Terry Marsh from the CEH said there was no close modern precedent for the extraordinary switch in river flows. The nearest comparison was 1903 but this year was, he said, truly remarkable.
What was also remarkable – and also fortunate – was that more people did not suffer from flooding. Indeed, one major message of the briefing was that society has been steadily increasing its resilience to floods.
Paul Mustow, head of flood management at the Environment Agency, told BBC News that 4,500 properties were flooded this year. “But if you look back to 2007 when over 55,000 properties were flooded we were relatively lucky – if lucky is the right word – for the impacts we saw this summer,” he said.
“The rainfall patterns affected different areas – and also there were periods of respite between the rain which lessened the impact.”
Fast moving
He said 53,000 properties would have been flooded this year without flood defences. In total, he said, 190,000 properties had received flood protection in recent years.
Mr Mustow claimed that flood defences repaid their investment by a factor of 8-1 but admitted that continuing to invest would be a “challenge”, after government cuts to planned projects.
But he said that new streams of joint funding from local authorities and private developers had allowed 60 schemes to happen that otherwise would not have gone ahead.
He said: “We have to get our heads round the possibility now that we’re going to have to move very quickly from drought to flood – with river levels very high and very low over a short period of time.
“We used to say we had a traditional flood season in winter – now often it’s in summer.

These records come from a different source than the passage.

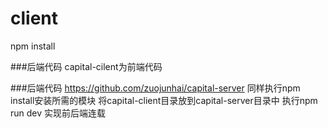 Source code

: # client

npm install


###后端代码
capital-cilent为前端代码

###后端代码
https://github.com/zuojunhai/capital-server
同样执行npm install安装所需的模块
将capital-client目录放到capital-server目录中
执行npm run dev 实现前后端连载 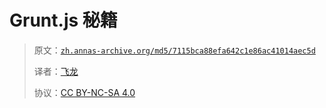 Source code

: # Grunt.js 秘籍

> 原文：[`zh.annas-archive.org/md5/7115bca88efa642c1e86ac41014aec5d`](https://zh.annas-archive.org/md5/7115bca88efa642c1e86ac41014aec5d)
> 
> 译者：[飞龙](https://github.com/wizardforcel)
> 
> 协议：[CC BY-NC-SA 4.0](http://creativecommons.org/licenses/by-nc-sa/4.0/) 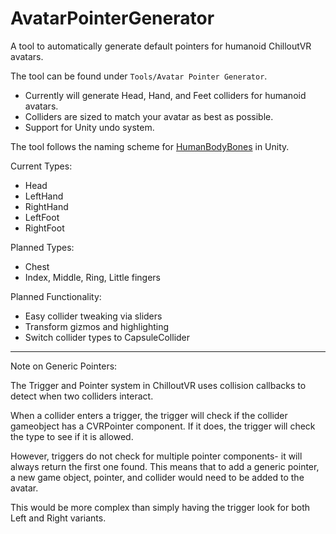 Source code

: # AvatarPointerGenerator

A tool to automatically generate default pointers for humanoid ChilloutVR avatars.

The tool can be found under `Tools/Avatar Pointer Generator`.

- Currently will generate Head, Hand, and Feet colliders for humanoid avatars.
- Colliders are sized to match your avatar as best as possible.
- Support for Unity undo system. 

The tool follows the naming scheme for [HumanBodyBones](https://docs.unity3d.com/ScriptReference/HumanBodyBones.html) in Unity.

Current Types:
- Head
- LeftHand
- RightHand
- LeftFoot
- RightFoot

Planned Types:
- Chest
- Index, Middle, Ring, Little fingers

Planned Functionality:
- Easy collider tweaking via sliders
- Transform gizmos and highlighting
- Switch collider types to CapsuleCollider

---

Note on Generic Pointers:

The Trigger and Pointer system in ChilloutVR uses collision callbacks to detect when two colliders interact. 

When a collider enters a trigger, the trigger will check if the collider gameobject has a CVRPointer component. If it does, the trigger will check the type to see if it is allowed.

However, triggers do not check for multiple pointer components- it will always return the first one found. This means that to add a generic pointer, a new game object, pointer, and collider would need to be added to the avatar. 

This would be more complex than simply having the trigger look for both Left and Right variants.

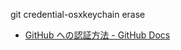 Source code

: git credential-osxkeychain erase

- [GitHub への認証方法 - GitHub Docs](https://docs.github.com/ja/github/authenticating-to-github)

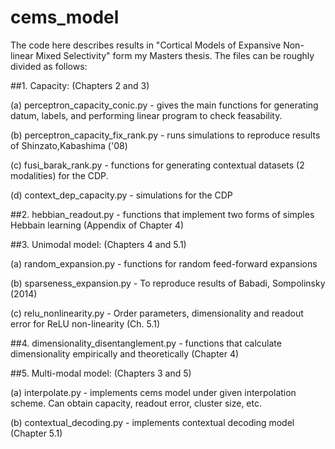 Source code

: # cems_model

The code here describes results in "Cortical Models of Expansive Non-linear Mixed Selectivity" form my Masters thesis. The files can be roughly divided as follows:

##1. Capacity: (Chapters 2 and 3)

 (a) perceptron_capacity_conic.py - gives the main functions for generating datum, labels, and performing linear program to check feasability.
 
 (b) perceptron_capacity_fix_rank.py - runs simulations to reproduce results of Shinzato,Kabashima ('08)
 
 (c) fusi_barak_rank.py - functions for generating contextual datasets (2 modalities) for the CDP.
 
 (d) context_dep_capacity.py - simulations for the CDP
 
##2. hebbian_readout.py - functions that implement two forms of simples Hebbain learning (Appendix of Chapter 4)
 
##3. Unimodal model: (Chapters 4 and 5.1)

 (a) random_expansion.py - functions for random feed-forward expansions
 
 (b) sparseness_expansion.py -  To reproduce results of Babadi, Sompolinsky (2014)
 
 (c) relu_nonlinearity.py - Order parameters, dimensionality and readout error for ReLU non-linearity (Ch. 5.1)
 
##4. dimensionality_disentanglement.py - functions that calculate dimensionality empirically and theoretically (Chapter 4)

##5. Multi-modal model: (Chapters 3 and 5)

  (a) interpolate.py - implements cems model under given interpolation scheme. Can obtain capacity, readout error, cluster size, etc.
  
  (b) contextual_decoding.py - implements contextual decoding model (Chapter 5.1)
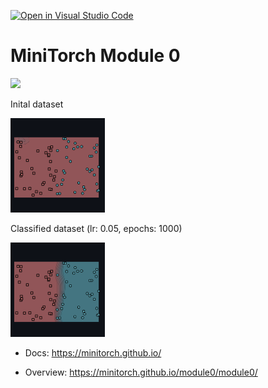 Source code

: [![Open in Visual Studio Code](https://classroom.github.com/assets/open-in-vscode-2e0aaae1b6195c2367325f4f02e2d04e9abb55f0b24a779b69b11b9e10269abc.svg)](https://classroom.github.com/online_ide?assignment_repo_id=16888118&assignment_repo_type=AssignmentRepo)
# MiniTorch Module 0

<img src="https://minitorch.github.io/minitorch.svg" width="50%">

Inital dataset

<img src="graphs/initial.png" width="30%">

Classified dataset (lr: 0.05, epochs: 1000)

<img src="graphs/lr005_epochs1000.png" width="30%">

* Docs: https://minitorch.github.io/

* Overview: https://minitorch.github.io/module0/module0/

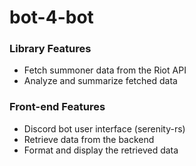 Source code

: # bot-4-bot

### Library Features

- Fetch summoner data from the Riot API
- Analyze and summarize fetched data

### Front-end Features

- Discord bot user interface (serenity-rs)
- Retrieve data from the backend
- Format and display the retrieved data
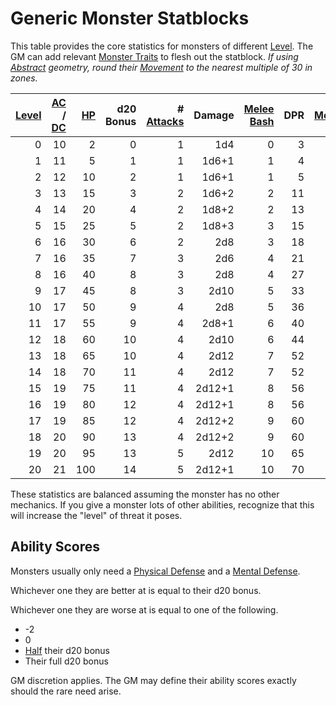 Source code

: # Generic Monster Statblocks

This table provides the core statistics for monsters of different [Level](../../Player%20Characters/Derived%20Statistics/Level.md). The GM can add relevant [Monster Traits](Monster%20Traits.md) to flesh out the statblock.
*If using [Abstract](../../Game%20Procedures/Core%20Procedures/Geometry.md#Abstract) geometry, round their [Movement](../../Game%20Procedures/Combat/Movement.md) to the nearest multiple of 30 in zones.*

| [Level](../../Player%20Characters/Derived%20Statistics/Level.md) | [AC](../../Player%20Characters/Derived%20Statistics/Armor%20Class.md) / [DC](../../Game%20Procedures/Core%20Procedures/DC.md) | [HP](../../Player%20Characters/Derived%20Statistics/Hit%20Points.md) | d20 Bonus | # [Attacks](../../Game%20Procedures/Combat/Attack.md) | Damage | [Melee Bash](../../Game%20Procedures/Combat/Melee%20Attack.md#Melee%20Bash) | DPR | [Movement](../../Game%20Procedures/Combat/Movement.md) |
| ---------------------------------------------------------------: | ----------------------------------------------------------------------------------------------------------------------------: | ----------------------------------------------------------------------: | --------: | ----------------------------------------------------: | -----: | --------------------------------------------------------------------------: | --: | -----------------------------------------------------: |
|                                                                0 |                                                                                                                            10 |                                                                       2 |         0 |                                                     1 |    1d4 |                                                                           0 |   3 |                                                    30' |
|                                                                1 |                                                                                                                            11 |                                                                       5 |         1 |                                                     1 |  1d6+1 |                                                                           1 |   4 |                                                    30' |
|                                                                2 |                                                                                                                            12 |                                                                      10 |         2 |                                                     1 |  1d6+1 |                                                                           1 |   5 |                                                    30' |
|                                                                3 |                                                                                                                            13 |                                                                      15 |         3 |                                                     2 |  1d6+2 |                                                                           2 |  11 |                                                    35' |
|                                                                4 |                                                                                                                            14 |                                                                      20 |         4 |                                                     2 |  1d8+2 |                                                                           2 |  13 |                                                    35' |
|                                                                5 |                                                                                                                            15 |                                                                      25 |         5 |                                                     2 |  1d8+3 |                                                                           3 |  15 |                                                    40' |
|                                                                6 |                                                                                                                            16 |                                                                      30 |         6 |                                                     2 |    2d8 |                                                                           3 |  18 |                                                    40' |
|                                                                7 |                                                                                                                            16 |                                                                      35 |         7 |                                                     3 |    2d6 |                                                                           4 |  21 |                                                    45' |
|                                                                8 |                                                                                                                            16 |                                                                      40 |         8 |                                                     3 |    2d8 |                                                                           4 |  27 |                                                    45' |
|                                                                9 |                                                                                                                            17 |                                                                      45 |         8 |                                                     3 |   2d10 |                                                                           5 |  33 |                                                    50' |
|                                                               10 |                                                                                                                            17 |                                                                      50 |         9 |                                                     4 |    2d8 |                                                                           5 |  36 |                                                    50' |
|                                                               11 |                                                                                                                            17 |                                                                      55 |         9 |                                                     4 |  2d8+1 |                                                                           6 |  40 |                                                    55' |
|                                                               12 |                                                                                                                            18 |                                                                      60 |        10 |                                                     4 |   2d10 |                                                                           6 |  44 |                                                    55' |
|                                                               13 |                                                                                                                            18 |                                                                      65 |        10 |                                                     4 |   2d12 |                                                                           7 |  52 |                                                    60' |
|                                                               14 |                                                                                                                            18 |                                                                      70 |        11 |                                                     4 |   2d12 |                                                                           7 |  52 |                                                    60' |
|                                                               15 |                                                                                                                            19 |                                                                      75 |        11 |                                                     4 | 2d12+1 |                                                                           8 |  56 |                                                    65' |
|                                                               16 |                                                                                                                            19 |                                                                      80 |        12 |                                                     4 | 2d12+1 |                                                                           8 |  56 |                                                    65' |
|                                                               17 |                                                                                                                            19 |                                                                      85 |        12 |                                                     4 | 2d12+2 |                                                                           9 |  60 |                                                    70' |
|                                                               18 |                                                                                                                            20 |                                                                      90 |        13 |                                                     4 | 2d12+2 |                                                                           9 |  60 |                                                    70' |
|                                                               19 |                                                                                                                            20 |                                                                      95 |        13 |                                                     5 |   2d12 |                                                                          10 |  65 |                                                    75' |
|                                                               20 |                                                                                                                            21 |                                                                     100 |        14 |                                                     5 | 2d12+1 |                                                                          10 |  70 |                                                    75' |

These statistics are balanced assuming the monster has no other mechanics. If you give a monster lots of other abilities, recognize that this will increase the "level" of threat it poses.

## Ability Scores

Monsters usually only need a [Physical Defense](../../Player%20Characters/Derived%20Statistics/Physical%20Defense.md) and a [Mental Defense](../../Player%20Characters/Derived%20Statistics/Mental%20Defense.md).

Whichever one they are better at is equal to their d20 bonus.

Whichever one they are worse at is equal to one of the following.

- -2
- 0
- [Half](../../Game%20Procedures/Core%20Procedures/Half.md) their d20 bonus
- Their full d20 bonus

GM discretion applies. The GM may define their ability scores exactly should the rare need arise.
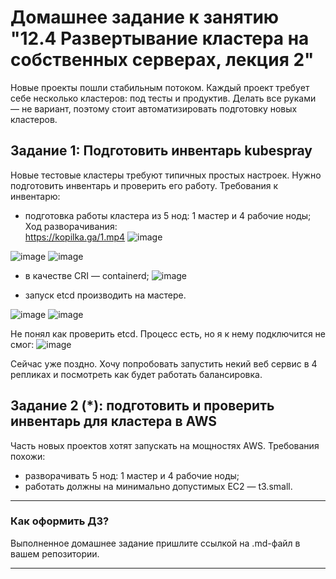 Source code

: # Домашнее задание к занятию "12.4 Развертывание кластера на собственных серверах, лекция 2"
Новые проекты пошли стабильным потоком. Каждый проект требует себе несколько кластеров: под тесты и продуктив. Делать все руками — не вариант, поэтому стоит автоматизировать подготовку новых кластеров.

## Задание 1: Подготовить инвентарь kubespray
Новые тестовые кластеры требуют типичных простых настроек. Нужно подготовить инвентарь и проверить его работу. Требования к инвентарю:
* подготовка работы кластера из 5 нод: 1 мастер и 4 рабочие ноды;
Ход разворачивания:  
https://kopilka.ga/1.mp4
 ![image](https://user-images.githubusercontent.com/30965391/153078244-a7ad55fd-f80d-455c-a1fa-14596686e896.png)

 ![image](https://user-images.githubusercontent.com/30965391/153075287-39050ff8-d4f4-4ce6-b42f-c1e0d224d697.png)
![image](https://user-images.githubusercontent.com/30965391/153078016-a78c3845-70c9-44b9-9d30-6f0d4b6a30a7.png)


* в качестве CRI — containerd;
 ![image](https://user-images.githubusercontent.com/30965391/153075403-db2e01ff-ccdd-4e51-bf77-d4a014809c1c.png)

* запуск etcd производить на мастере.

![image](https://user-images.githubusercontent.com/30965391/153077829-d2d54952-1200-4587-88f2-d10f19e38e8a.png)
![image](https://user-images.githubusercontent.com/30965391/153193219-8a098263-40b1-4eb9-9acd-95e98d3b390c.png)

Не понял как проверить etcd. Процесс есть, но я к нему подключится не смог:
![image](https://user-images.githubusercontent.com/30965391/153257975-d3c8d072-563a-4344-aa81-8b6a7a56df74.png)

Сейчас уже поздно. Хочу попробовать запустить некий веб сервис в 4 репликах и посмотреть как будет работать балансировка.


## Задание 2 (*): подготовить и проверить инвентарь для кластера в AWS
Часть новых проектов хотят запускать на мощностях AWS. Требования похожи:
* разворачивать 5 нод: 1 мастер и 4 рабочие ноды;
* работать должны на минимально допустимых EC2 — t3.small.

---

### Как оформить ДЗ?

Выполненное домашнее задание пришлите ссылкой на .md-файл в вашем репозитории.

---
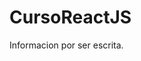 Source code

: # CursoReactJS

Informacion por ser escrita.

<!----Notas---->
<!----Separador de las notas---->

<!----Directorio con descripción de los programas---->
<!----Separador del directorio con descripción de los programas----> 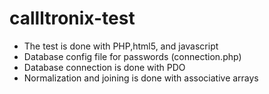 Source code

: # callltronix-test

* The test is done with PHP,html5, and javascript
* Database config file for passwords (connection.php)
* Database connection is done with PDO
* Normalization and joining is done with associative arrays
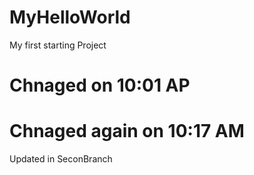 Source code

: # MyHelloWorld
My first starting Project
# Chnaged on 10:01 AP
# Chnaged again on  10:17 AM
Updated in SeconBranch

This is an integrated problem – there’s no one thing that going to solve it. The situation is changing all the time.”
But scientists present from the Met Office and CEH said not much could be read into the weird weather. Terry Marsh from CEH said: “Rainfall charts show no compelling long-term trend – the annual precipitation table shows lots of variability.”
Sarah Jackson from the Met Office confirmed that they did not discern any pattern that suggested manmade climate change was at play in UK rainfall – although if temperatures rise as projected in future, that would lead to warmer air being able to carry more moisture to fall as rain.
She said that this year’s conditions were partly caused by a move to a negative phase of the North Atlantic Oscillation which would be likely to lead to more frequent cold drier winters – like the 1960s – and also wetter summers for 10-20 years.
“Longer term we will see a trend to drier summers but superimposed on that we will always see natural variability,” she said.
Whatever happens with the weather, the Environment Agency expects that more and more people will be protected from floods and droughts thanks to water sharing between farmers, water transfer between water companies, and better management of leaks and demand.
But Mr Mustow admitted that much more needed to be done to ensure that farmers didn’t increase flood risk with land drainage schemes and that developers and builders ensured that new developments allowed water to drain into the soil rather than flushing into the sewers.